Are we there yet? Management baselines and biodiversity indicators for the protection and restoration of subtidal bivalve shellfish habitats

Jose Maria Farinas-Franco, Robert L. Cook, Fiona R. Gell, Daniel Bernard Harries, Natalie E. Hirst, Flora Kent, Rebecca MacPherson, Colin Moore, James McD Mair, Joanne S. Porter, William G. Sanderson

Research output: Contribution to journalArticlepeer-review

3 Citations (Scopus)
29 Downloads (Pure)


Biodiversity loss and degradation of natural habitats is increasing at an unprecedented rate. Of all marine habitats, biogenic reefs created by once-widespread shellfish, are now one of the most imperilled, and globally scarce. Conservation managers seek to protect and restore these habitats, but suitable baselines and indicators are required, and detailed scientific accounts are rare and inconsistent.

In the present study the biodiversity of a model subtidal habitat, formed by the keystone horse mussel Modiolus modiolus (L.), was analysed across its Northeast Atlantic biogeographical range. Consistent samples of ‘clumped’ mussels were collected at 16 locations, covering a wide range of environmental conditions. Analysis of the associated macroscopic biota showed high biodiversity across all sites, cumulatively hosting 924 marine macroinvertebrate and algal taxa.

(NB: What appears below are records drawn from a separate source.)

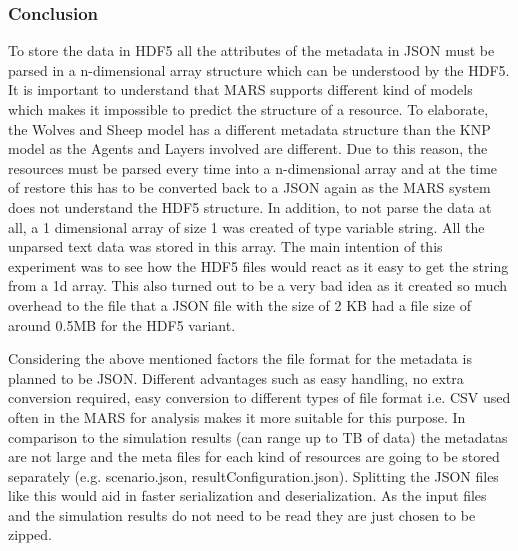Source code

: \subsubsection{Conclusion}
    To store the data in HDF5 all the attributes of the metadata in JSON must be parsed in a n-dimensional array structure which can be understood by the HDF5. 
    It is important to understand that MARS supports different kind of models which makes it impossible to predict the structure of a resource. To elaborate, the
    Wolves and Sheep \cite{HAWHamburgMARS} model has a different metadata structure than the KNP \cite{HAWHamburgMARS} model as the Agents and Layers involved are 
    different. Due to this reason, the resources
    must be parsed every time into a n-dimensional array and at the time of restore this has to be converted back to a JSON again as the MARS system
    does not understand the HDF5 structure. In addition, to not parse the data at all, a 1 dimensional array of size 1 was created of type variable string. All the unparsed text data
    was stored in this array. The main intention of this experiment was to see how the HDF5 files would react as it easy to get the string from a 1d array.
    This also turned out to be a very bad idea as it created so much overhead to the file that a JSON file with the size of 2 KB
    had a file size of around 0.5MB for the HDF5 variant. 
    
    Considering the above mentioned factors the file format for the metadata is planned to be JSON. Different advantages such as easy handling, no extra conversion
    required, easy conversion to different types of file format i.e. CSV used often in the MARS for analysis makes it more suitable for this purpose. 
    In comparison to the simulation results (can range up to TB of data) the metadatas are not large and the meta files for each kind of resources
    are going to be stored separately (e.g. scenario.json, resultConfiguration.json). Splitting the JSON files like this would aid in faster serialization and 
    deserialization. As the input files and the simulation results do not need to be read they are just chosen to be zipped.
 

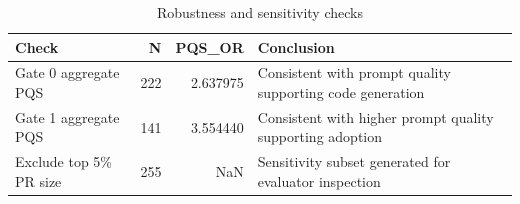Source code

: \begin{table}
\caption{Robustness and sensitivity checks}
\label{tab:sensitivity}
\begin{tabular}{lrrl}
\toprule
Check & N & PQS\_OR & Conclusion \\
\midrule
Gate 0 aggregate PQS & 222 & 2.637975 & Consistent with prompt quality supporting code generation \\
Gate 1 aggregate PQS & 141 & 3.554440 & Consistent with higher prompt quality supporting adoption \\
Exclude top 5\% PR size & 255 & NaN & Sensitivity subset generated for evaluator inspection \\
\bottomrule
\end{tabular}
\end{table}
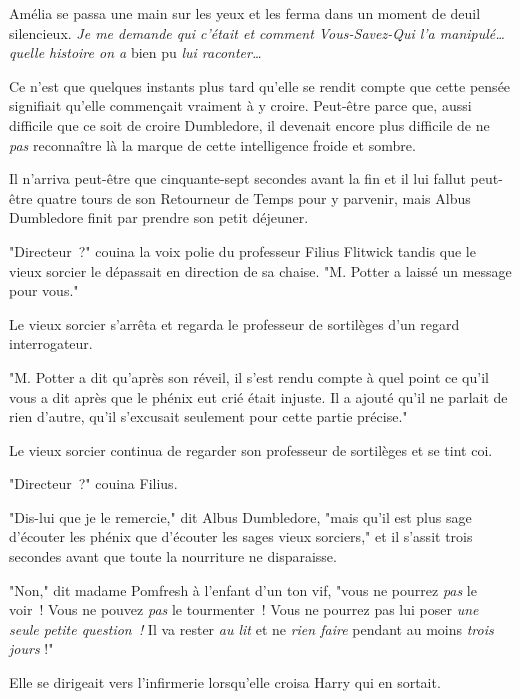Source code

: Amélia se passa une main sur les yeux et les ferma dans un moment de deuil silencieux. \emph{Je me demande qui c'était et comment Vous-Savez-Qui l'a manipulé… quelle histoire on a} bien pu \emph{lui raconter…}

Ce n'est que quelques instants plus tard qu'elle se rendit compte que cette pensée signifiait qu'elle commençait vraiment à y croire. Peut-être parce que, aussi difficile que ce soit de croire Dumbledore, il devenait encore plus difficile de ne \emph{pas} reconnaître là la marque de cette intelligence froide et sombre.


Il n'arriva peut-être que cinquante-sept secondes avant la fin et il lui fallut peut-être quatre tours de son Retourneur de Temps pour y parvenir, mais Albus Dumbledore finit par prendre son petit déjeuner.

"Directeur~?" couina la voix polie du professeur Filius Flitwick tandis que le vieux sorcier le dépassait en direction de sa chaise. "M. Potter a laissé un message pour vous."

Le vieux sorcier s'arrêta et regarda le professeur de sortilèges d'un regard interrogateur.

"M. Potter a dit qu'après son réveil, il s'est rendu compte à quel point ce qu'il vous a dit après que le phénix eut crié était injuste. Il a ajouté qu'il ne parlait de rien d'autre, qu'il s'excusait seulement pour cette partie précise."

Le vieux sorcier continua de regarder son professeur de sortilèges et se tint coi.

"Directeur~?" couina Filius.

"Dis-lui que je le remercie," dit Albus Dumbledore, "mais qu'il est plus sage d'écouter les phénix que d'écouter les sages vieux sorciers," et il s'assit trois secondes avant que toute la nourriture ne disparaisse.


"Non," dit madame Pomfresh à l'enfant d'un ton vif, "vous ne pourrez \emph{pas} le voir~! Vous ne pouvez \emph{pas} le tourmenter~! Vous ne pourrez pas lui poser \emph{une seule petite question~!} Il va rester \emph{au lit} et ne \emph{rien faire} pendant au moins \emph{trois jours} !"


Elle se dirigeait vers l'infirmerie lorsqu'elle croisa Harry qui en sortait.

There was a rapid increase in macroinvertebrate biodiversity (H′) and community evenness (J) between 2 and 10 mussels per clump, reaching an asymptote at mussel densities of 10 per clump. Diversity declined at more northern latitudes, with depth and in coarser substrata with the fastest tidal flows. Diversity metrics corrected for species abundance were generally high across the habitats sampled, with significant latitudinal variability caused by current, depth and substrate type. Faunal community composition varied significantly between most sites and was difficult to assign to a ‘typical’ M. modiolus assemblage, being significantly influenced by regional environmental conditions, including the presence of algal turfs.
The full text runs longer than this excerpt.